Complete Question:
Column A
1. Carlos is moving from Mexico to the United States because he got a job in a bank. He had his interview last month, and the bank agreed to hire him because he was willing to work for 10% less than most American workers, even though he has the same qualifications.
2. A US supermarket chain is going to open a few supermarkets in Europe because a recent survey showed that the chain has a huge potential for profits in Europe.

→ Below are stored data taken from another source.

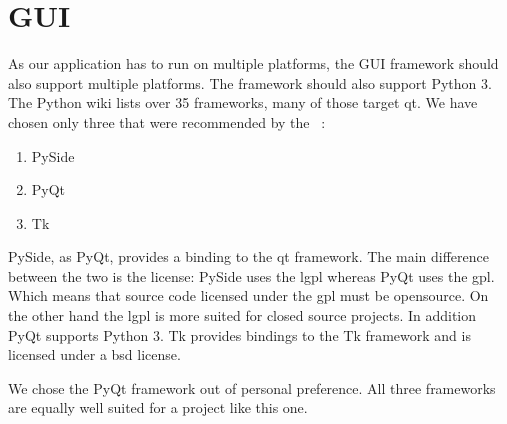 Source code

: \section{GUI}

As our application has to run on multiple platforms, the GUI framework should
also support multiple platforms. The framework should also support Python 3. The
Python wiki lists over 35 frameworks, many of those target \gls{qt}. We have chosen
only three that were recommended by the
~\cite{schlusser2016hitchhikers}:

\begin{enumerate}
    \item PySide
    \item PyQt
    \item Tk
\end{enumerate}

PySide, as PyQt, provides a binding to the \gls{qt} framework. The main difference
between the two is the license: PySide uses the \acrfull{lgpl} whereas PyQt uses
the \acrfull{gpl}. Which means that source code licensed under the
\acrshort{gpl} must be opensource. On the other hand the
\acrshort{lgpl} is more suited for closed source projects. In addition PyQt
supports Python 3. Tk provides bindings to the Tk framework and is licensed
under a \acrfull{bsd} license.

We chose the PyQt framework out of personal preference. All three frameworks
are equally well suited for a project like this one.



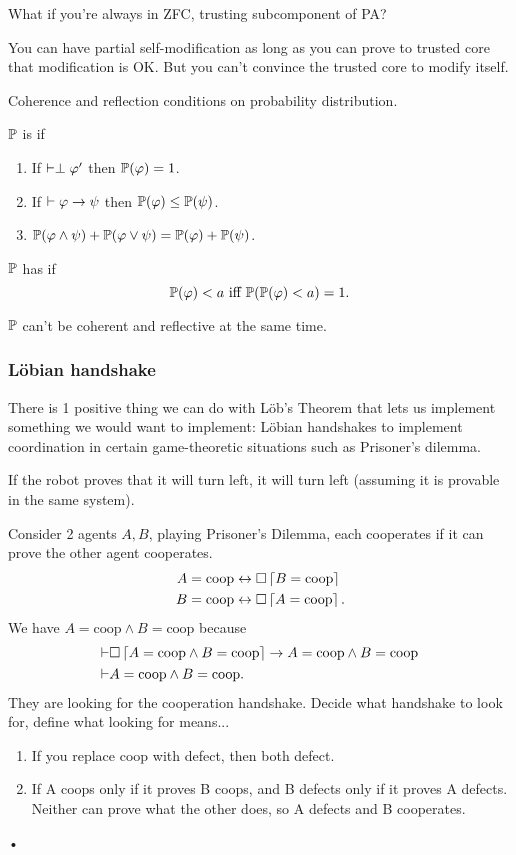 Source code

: \documentclass[11pt]{article}
\begin{document}

What if you're always in ZFC, trusting subcomponent of PA?

You can have partial self-modification as long as you can prove to trusted core that modification is OK. But you can't convince the trusted core to modify itself.

Coherence and reflection conditions on probability distribution.
\begin{df}
$\mathbb{P}$ is  if
\begin{enumerate}
\item
If $\vdash \perp \varphi'$ then $\mathbb{P}(\varphi)=1$. 
\item
If $\vdash \varphi\to \psi$ then $\mathbb{P}(\varphi) \le \mathbb{P}(\psi)$. 
\item
$\mathbb{P}(\varphi\wedge \psi)+ \mathbb{P}(\varphi\vee \psi) =\mathbb{P}(\varphi) + \mathbb{P}(\psi)$.
\end{enumerate}
$\mathbb{P}$ has  if
$$
\mathbb{P}(\varphi)<a \text{ iff } \mathbb{P}(\mathbb{P}(\varphi)<a)=1.
$$
\end{df}
$\mathbb{P}$ can't be coherent and reflective at the same time.

\subsubsection{L\"obian handshake}
There is 1 positive thing we can do with L\"ob's Theorem that lets us implement something we would want to implement: L\"obian handshakes to implement coordination in certain game-theoretic situations such as Prisoner's dilemma.

If the robot proves that it will turn left, it will turn left (assuming it is provable in the same system).

Consider 2 agents $A, B$, playing Prisoner's Dilemma, each cooperates if it can prove the other agent cooperates.
\begin{align}
A&=\text{coop} \leftrightarrow \square \left\lceil {B=\text{coop}}\right\rceil\\
B&=\text{coop} \leftrightarrow  \square \left\lceil {A=\text{coop}}\right\rceil.
\end{align}
We have $A=\text{coop}\wedge B=\text{coop} $ because
\begin{align}
\vdash& \square 
\left\lceil {A=\text{coop} \wedge B=\text{coop}}\right\rceil \to 
A=\text{coop}\wedge B=\text{coop}\\
\vdash &A=\text{coop}\wedge B= \text{coop}.
\end{align}
They are looking for the cooperation handshake. Decide what handshake to look for, define what looking for means...
\begin{enumerate}
\item
If you replace coop with defect, then both defect.
\item
If A coops only if it proves B coops, and B defects only if it proves A defects. Neither can prove what the other does, so A defects and B cooperates.
\end{enumerate}•
\end{document}

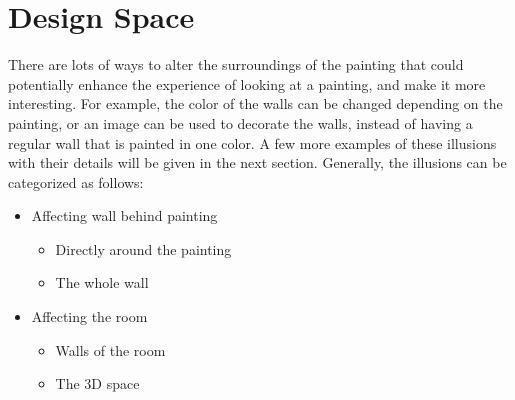 \documentclass[a4paper]{article}
\begin{document}
\section{Design Space}\label{design space}

There are lots of ways to alter the surroundings of the painting that could potentially enhance the experience of looking at a painting, and make it more interesting. For example, the color of the walls can be changed depending on the painting, or an image can be used to decorate the walls, instead of having a regular wall that is painted in one color. A few more examples of these illusions with their details will be given in the next section. Generally, the illusions can be categorized as follows:

\begin{itemize}
\item Affecting wall behind painting
\begin{itemize}
\item Directly around the painting
\item The whole wall
\end{itemize}
\item Affecting the room
\begin{itemize}
\item Walls of the room
\item The 3D space
\end{itemize}
\end{itemize}
\end{document}
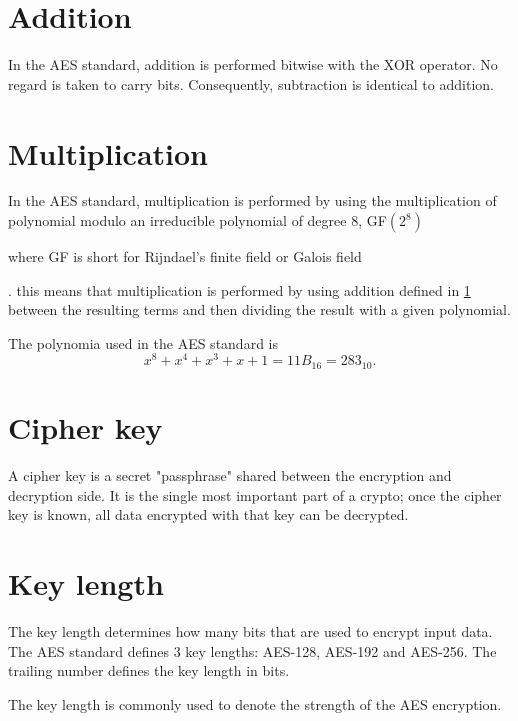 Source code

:\documentclass[report.tex]{subfiles}
\begin{document}
\section{Addition}\label{sec:addition}
In the AES standard, addition is performed bitwise with the XOR operator. No regard is taken to carry bits. Consequently, subtraction is identical to addition.

\section{Multiplication}\label{sec:multiplication}
In the AES standard, multiplication is performed by using the multiplication of polynomial modulo an irreducible polynomial of degree 8, GF$\left(2^{8}\right)$ 
\begin{comment}
	\cite[Sec.~4.2]{AES Standard}
\end{comment}
where GF is short for Rijndael's finite field or Galois field 
\begin{comment}
	\cite{GF} page = http://en.wikipedia.org/wiki/Rijndael_Galois_field#Rijndael.27s_finite_field, date=2011-11-14
\end{comment}
. this means that multiplication is performed by using addition defined in \ref{sec:addition} between the resulting terms and then dividing the result with a given polynomial.

The polynomia used in the AES standard is
\begin{equation} \label{eq:multiplication polynomial}
	{x^{8} + x^{4} + x^{3} + x + 1} = 11B_{16} = 283_{10}.
\end{equation}


\section{Cipher key}
A cipher key is a secret "passphrase" shared between the encryption and decryption side. It is the single most important part of a crypto; once the cipher key is known, all data encrypted with that key can be decrypted.

\section{Key length} \label{sec:key length}
The key length determines how many bits that are used to encrypt input data. The AES standard defines 3 key lengths: AES-128, AES-192 and AES-256. The trailing number defines the key length in bits.

The key length is commonly used to denote the strength of the AES encryption.
\end{document}
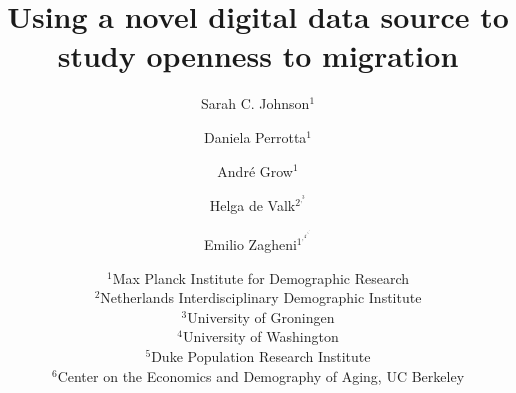 \documentclass[12pt]{article}
\begin{document}


\title{Using a novel digital data source to study openness to migration}
\author{%
Sarah C. Johnson$^1$ \and
Daniela Perrotta$^1$ \and
Andr\'{e} Grow$^1$ \and
Helga de Valk$^2^,^3$ \and
Emilio Zagheni$^1^,^4^,^5^,^6$}
\date{%
    $^1$Max Planck Institute for Demographic Research\\%
    $^2$Netherlands Interdisciplinary Demographic Institute\\%
    $^3$University of Groningen\\%
    $^4$University of Washington\\%
    $^5$Duke Population Research Institute\\%
    $^6$Center on the Economics and Demography of Aging, UC Berkeley\\
}
\maketitle

\printbibliography
\end{document}

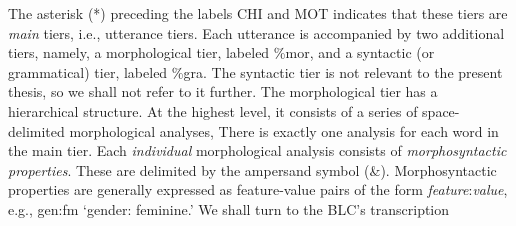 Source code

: The asterisk (*) preceding the labels CHI and \textsf{MOT} 
indicates that these tiers are \emph{main} tiers, i.e.,  
utterance tiers. Each utterance is accompanied by two additional tiers, 
namely, a morphological tier, labeled \textsf{\%mor}, and a syntactic 
(or grammatical) tier, labeled \textsf{\%gra}. 
The syntactic tier is not relevant to the present thesis,
so we shall not refer to it further. The morphological tier 
has a hierarchical structure. At the highest level, it consists of a 
series of space-delimited morphological analyses, 
There is exactly one analysis for each word in the main tier.  
Each \emph{individual} morphological analysis consists
of \textit{morphosyntactic properties}. These are delimited by the 
ampersand symbol (\textsf{\&}). Morphosyntactic properties are 
generally expressed as feature-value pairs of the 
form \textsf{\textit{feature}:\textit{value}}, e.g., 
\textsf{gen:fm} `gender: feminine.' We shall turn to the BLC's transcription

3. A renowned US information technology firm has recently signed a contract with a company based in the Philippines. The Filipino company will handle the accounts of the US firm. The US firm made this decision to reduce labor costs.
Column B
a. Outsourcing.
b. Immigration.
c. Foreign direct investment.
Answer:
1. B
2. C
3. A
Step-by-step explanation:
1. Immigration: Carlos is moving from Mexico to the United States because he got a job in a bank. He had his interview last month, and the bank agreed to hire him because he was willing to work for 10% less than most American workers, even though he has the same qualifications.
Immigration refers to the movement of a group of people from one geographical region (location) to another geographical destination in search of better living conditions, work or social amenities.
2. Foreign direct investment: A US supermarket chain is going to open a few supermarkets in Europe because a recent survey showed that the chain has a huge potential for profits in Europe.
A foreign direct investment (FDI) can be defined as an investment made by an individual or business entity (investor) into an investment market (industry) located in another country. The investor here, shares a different country of origin from the country where his investment is located.
In a foreign direct investment (FDI), an investor must establish his business, factory and operations in a foreign country or acquire assets in a business that is being operated in a foreign country.
3. Outsourcing: A renowned US information technology firm has recently signed a contract with a company based in the Philippines. The Filipino company will handle the accounts of the US firm. The US firm made this decision to reduce labor costs.
In Business management, outsourcing can be defined as a process which involves an agreement between two companies that allows for the provision of services or job functions by another.
When a company is outsourced, it engages the service of another company (third-party) to perform some of its duties rather than the use of an in-house department or employees to handle them. The outsourcing firm is saddled with the responsibility of physically distributing the goods or services of the outsourced company.